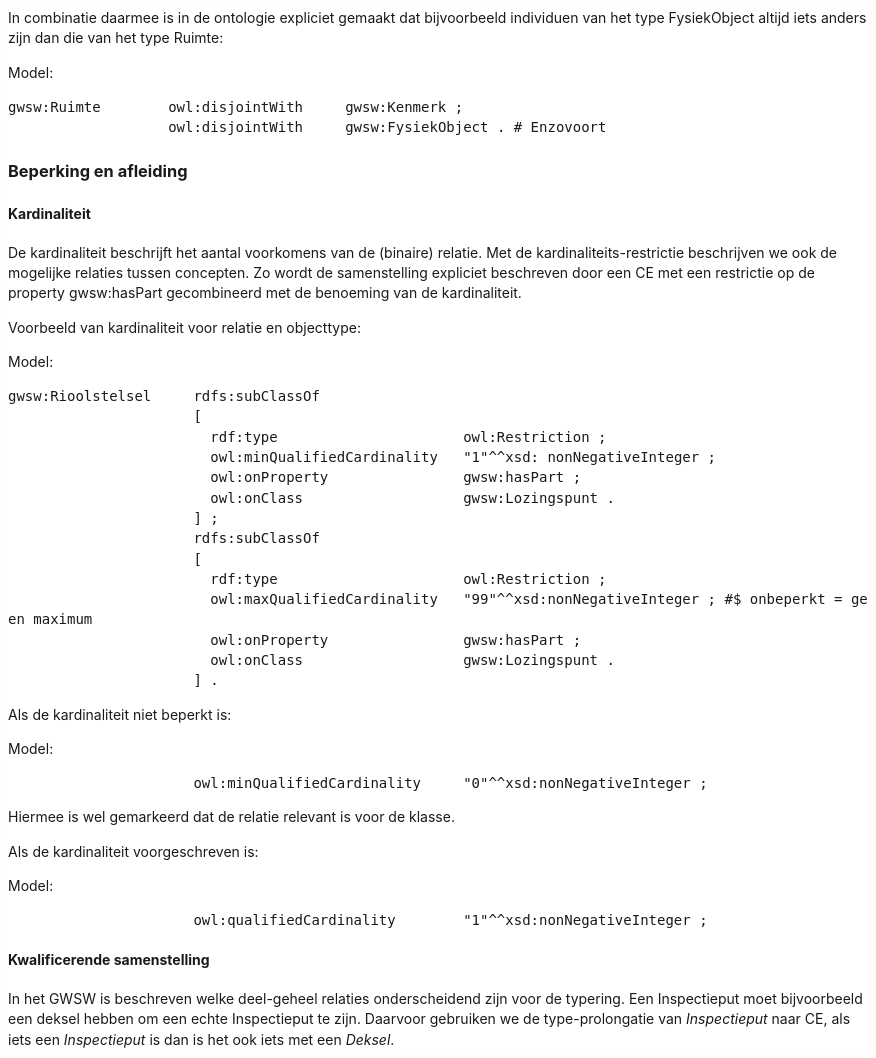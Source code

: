 
In combinatie daarmee is in de ontologie expliciet gemaakt dat bijvoorbeeld individuen van het type FysiekObject altijd iets anders zijn dan die van het type Ruimte:

<div class="example"><div class="example-title marker">Model:</div><pre>
gwsw:Ruimte        owl:disjointWith     gwsw:Kenmerk ;
                   owl:disjointWith     gwsw:FysiekObject . # Enzovoort
</pre></div>

### Beperking en afleiding

#### Kardinaliteit

De kardinaliteit beschrijft het aantal voorkomens van de (binaire) relatie. Met de kardinaliteits-restrictie beschrijven we ook de mogelijke relaties tussen concepten. Zo wordt de samenstelling expliciet beschreven door een CE met een restrictie op de property <span class="blue">gwsw:hasPart</span> gecombineerd met de benoeming van de kardinaliteit.

Voorbeeld van kardinaliteit voor relatie en objecttype:

<div class="example"><div class="example-title marker">Model:</div><pre>
gwsw:Rioolstelsel     rdfs:subClassOf
                      [
                        rdf:type                      owl:Restriction ;
                        owl:minQualifiedCardinality   "1"^^xsd: nonNegativeInteger ;
                        owl:onProperty                gwsw:hasPart ;
                        owl:onClass                   gwsw:Lozingspunt .
                      ] ;  
                      rdfs:subClassOf
                      [
                        rdf:type                      owl:Restriction ;
                        owl:maxQualifiedCardinality   "99"^^xsd:nonNegativeInteger ; #$ onbeperkt = geen maximum
                        owl:onProperty                gwsw:hasPart ;
                        owl:onClass                   gwsw:Lozingspunt .
                      ] .
</pre></div>

Als de kardinaliteit niet beperkt is:

<div class="example"><div class="example-title marker">Model:</div><pre>
                      owl:minQualifiedCardinality     "0"^^xsd:nonNegativeInteger ;
</pre></div>

Hiermee is wel gemarkeerd dat de relatie relevant is voor de klasse.

Als de kardinaliteit voorgeschreven is:

<div class="example"><div class="example-title marker">Model:</div><pre>
                      owl:qualifiedCardinality        "1"^^xsd:nonNegativeInteger ;
</pre></div>

#### Kwalificerende samenstelling

In het GWSW is beschreven welke deel-geheel relaties onderscheidend zijn voor de typering. Een Inspectieput moet bijvoorbeeld een deksel hebben om een echte Inspectieput te zijn. Daarvoor gebruiken we de type-prolongatie van *Inspectieput* naar CE, als iets een *Inspectieput* is dan is het ook iets met een *Deksel*.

═══

**Assigned task**
For each record, return its text exactly and leave any picture out.

**Answer to this problem**
Source code

: 
In combinatie daarmee is in de ontologie expliciet gemaakt dat bijvoorbeeld individuen van het type FysiekObject altijd iets anders zijn dan die van het type Ruimte:

<div class="example"><div class="example-title marker">Model:</div><pre>
gwsw:Ruimte        owl:disjointWith     gwsw:Kenmerk ;
                   owl:disjointWith     gwsw:FysiekObject . # Enzovoort
</pre></div>

### Beperking en afleiding

#### Kardinaliteit

De kardinaliteit beschrijft het aantal voorkomens van de (binaire) relatie. Met de kardinaliteits-restrictie beschrijven we ook de mogelijke relaties tussen concepten. Zo wordt de samenstelling expliciet beschreven door een CE met een restrictie op de property <span class="blue">gwsw:hasPart</span> gecombineerd met de benoeming van de kardinaliteit.

Voorbeeld van kardinaliteit voor relatie en objecttype:

<div class="example"><div class="example-title marker">Model:</div><pre>
gwsw:Rioolstelsel     rdfs:subClassOf
                      [
                        rdf:type                      owl:Restriction ;
                        owl:minQualifiedCardinality   "1"^^xsd: nonNegativeInteger ;
                        owl:onProperty                gwsw:hasPart ;
                        owl:onClass                   gwsw:Lozingspunt .
                      ] ;  
                      rdfs:subClassOf
                      [
                        rdf:type                      owl:Restriction ;
                        owl:maxQualifiedCardinality   "99"^^xsd:nonNegativeInteger ; #$ onbeperkt = geen maximum
                        owl:onProperty                gwsw:hasPart ;
                        owl:onClass                   gwsw:Lozingspunt .
                      ] .
</pre></div>

Als de kardinaliteit niet beperkt is:

<div class="example"><div class="example-title marker">Model:</div><pre>
                      owl:minQualifiedCardinality     "0"^^xsd:nonNegativeInteger ;
</pre></div>

Hiermee is wel gemarkeerd dat de relatie relevant is voor de klasse.

Als de kardinaliteit voorgeschreven is:

<div class="example"><div class="example-title marker">Model:</div><pre>
                      owl:qualifiedCardinality        "1"^^xsd:nonNegativeInteger ;
</pre></div>

#### Kwalificerende samenstelling

In het GWSW is beschreven welke deel-geheel relaties onderscheidend zijn voor de typering. Een Inspectieput moet bijvoorbeeld een deksel hebben om een echte Inspectieput te zijn. Daarvoor gebruiken we de type-prolongatie van *Inspectieput* naar CE, als iets een *Inspectieput* is dan is het ook iets met een *Deksel*.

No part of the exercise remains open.